== Records provided ==

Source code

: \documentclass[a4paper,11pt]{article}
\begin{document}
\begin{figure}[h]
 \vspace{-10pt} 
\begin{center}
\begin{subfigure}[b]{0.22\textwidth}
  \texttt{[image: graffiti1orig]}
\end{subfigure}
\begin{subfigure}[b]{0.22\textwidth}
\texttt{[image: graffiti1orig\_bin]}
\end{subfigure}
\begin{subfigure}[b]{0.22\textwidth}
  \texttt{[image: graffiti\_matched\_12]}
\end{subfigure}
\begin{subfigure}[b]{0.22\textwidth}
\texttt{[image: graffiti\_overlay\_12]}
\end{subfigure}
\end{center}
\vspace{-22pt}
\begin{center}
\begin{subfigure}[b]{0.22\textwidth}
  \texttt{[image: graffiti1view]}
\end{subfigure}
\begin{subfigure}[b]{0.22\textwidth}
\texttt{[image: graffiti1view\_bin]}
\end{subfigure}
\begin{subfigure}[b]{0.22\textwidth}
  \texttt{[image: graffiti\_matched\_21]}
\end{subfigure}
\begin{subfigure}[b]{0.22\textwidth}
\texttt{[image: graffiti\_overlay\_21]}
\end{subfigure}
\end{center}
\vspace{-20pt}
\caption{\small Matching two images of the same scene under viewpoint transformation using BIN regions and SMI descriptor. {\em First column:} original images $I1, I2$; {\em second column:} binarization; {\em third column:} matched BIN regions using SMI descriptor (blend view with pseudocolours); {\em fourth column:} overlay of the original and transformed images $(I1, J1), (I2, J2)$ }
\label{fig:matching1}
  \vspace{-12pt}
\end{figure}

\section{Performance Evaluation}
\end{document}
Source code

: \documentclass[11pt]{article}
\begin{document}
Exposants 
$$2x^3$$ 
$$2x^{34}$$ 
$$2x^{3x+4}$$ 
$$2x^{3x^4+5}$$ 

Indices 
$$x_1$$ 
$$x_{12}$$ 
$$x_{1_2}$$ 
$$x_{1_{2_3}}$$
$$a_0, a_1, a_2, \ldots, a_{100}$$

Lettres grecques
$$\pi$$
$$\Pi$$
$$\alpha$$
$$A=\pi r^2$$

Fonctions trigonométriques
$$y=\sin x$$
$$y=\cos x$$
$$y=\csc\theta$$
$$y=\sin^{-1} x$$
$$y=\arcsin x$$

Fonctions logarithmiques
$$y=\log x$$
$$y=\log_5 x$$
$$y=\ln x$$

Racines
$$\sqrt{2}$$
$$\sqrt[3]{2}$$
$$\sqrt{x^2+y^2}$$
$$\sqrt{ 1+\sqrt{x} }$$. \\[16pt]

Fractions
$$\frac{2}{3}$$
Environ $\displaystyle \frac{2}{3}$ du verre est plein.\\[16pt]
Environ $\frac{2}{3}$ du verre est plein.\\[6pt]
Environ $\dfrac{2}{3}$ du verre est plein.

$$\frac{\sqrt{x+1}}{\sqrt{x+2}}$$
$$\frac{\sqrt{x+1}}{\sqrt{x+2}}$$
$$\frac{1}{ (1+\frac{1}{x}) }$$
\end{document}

===

Assignment: Collect each line above holding the string "Environ".

Task response:
Environ $\displaystyle \frac{2}{3}$ du verre est plein.\\[16pt]
Environ $\frac{2}{3}$ du verre est plein.\\[6pt]
Environ $\dfrac{2}{3}$ du verre est plein.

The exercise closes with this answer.